PROBLEM DESCRIPTION ▸
With the images left out, print all of the records below exactly.

MATERIALS PROVIDED ▸
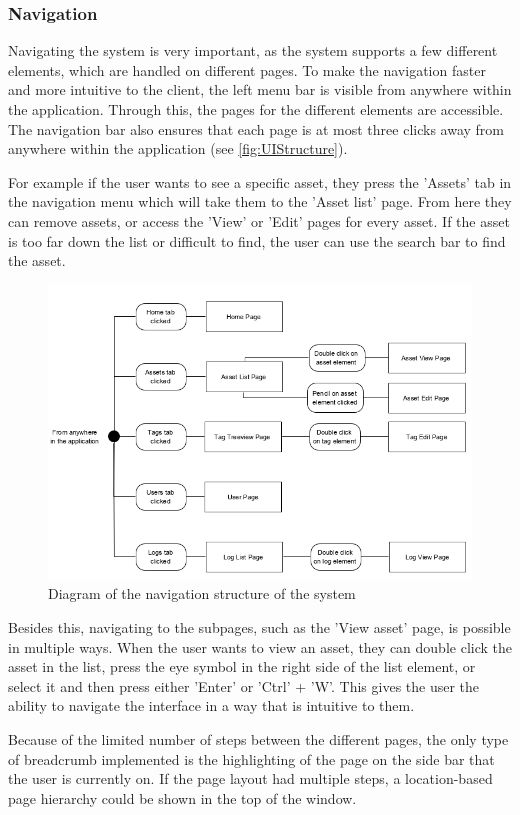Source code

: \subsubsection*{Navigation}
Navigating the system is very important, as the system supports a few different elements, which are handled on different pages. To make the navigation faster and more intuitive to the client, the left menu bar is visible from anywhere within the application. Through this, the pages for the different elements are accessible. The navigation bar also ensures that each page is at most three clicks away from anywhere within the application (see \autoref{fig:UIStructure}).
\par
For example if the user wants to see a specific asset, they press the 'Assets' tab in the navigation menu which will take them to the 'Asset list' page. From here they can remove assets, or access the 'View' or 'Edit' pages for every asset. If the asset is too far down the list or difficult to find, the user can use the search bar to find the asset.

\begin{figure}[H]
    \centering
    \includegraphics[width=1\textwidth]{figures/UIDesignElements/UI_Design_Structure.png}
    \caption{Diagram of the navigation structure of the system}
    \label{fig:UIStructure}
\end{figure}

Besides this, navigating to the subpages, such as the 'View asset' page, is possible in multiple ways. When the user wants to view an asset, they can double click the asset in the list, press the eye symbol in the right side of the list element, or select it and then press either 'Enter' or 'Ctrl' + 'W'. This gives the user the ability to navigate the interface in a way that is intuitive to them.
\par
Because of the limited number of steps between the different pages, the only type of breadcrumb implemented is the highlighting of the page on the side bar that the user is currently on. If the page layout had multiple steps, a location-based page hierarchy \citep{Breadcrumbs} could be shown in the top of the window.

RESPONSE AREA ▸
Source code

: \subsubsection*{Navigation}
Navigating the system is very important, as the system supports a few different elements, which are handled on different pages. To make the navigation faster and more intuitive to the client, the left menu bar is visible from anywhere within the application. Through this, the pages for the different elements are accessible. The navigation bar also ensures that each page is at most three clicks away from anywhere within the application (see \autoref{fig:UIStructure}).
\par
For example if the user wants to see a specific asset, they press the 'Assets' tab in the navigation menu which will take them to the 'Asset list' page. From here they can remove assets, or access the 'View' or 'Edit' pages for every asset. If the asset is too far down the list or difficult to find, the user can use the search bar to find the asset.

\begin{figure}[H]
    \centering
    \includegraphics[width=1\textwidth]{figures/UIDesignElements/UI_Design_Structure.png}
    \caption{Diagram of the navigation structure of the system}
    \label{fig:UIStructure}
\end{figure}

Besides this, navigating to the subpages, such as the 'View asset' page, is possible in multiple ways. When the user wants to view an asset, they can double click the asset in the list, press the eye symbol in the right side of the list element, or select it and then press either 'Enter' or 'Ctrl' + 'W'. This gives the user the ability to navigate the interface in a way that is intuitive to them.
\par
Because of the limited number of steps between the different pages, the only type of breadcrumb implemented is the highlighting of the page on the side bar that the user is currently on. If the page layout had multiple steps, a location-based page hierarchy \citep{Breadcrumbs} could be shown in the top of the window.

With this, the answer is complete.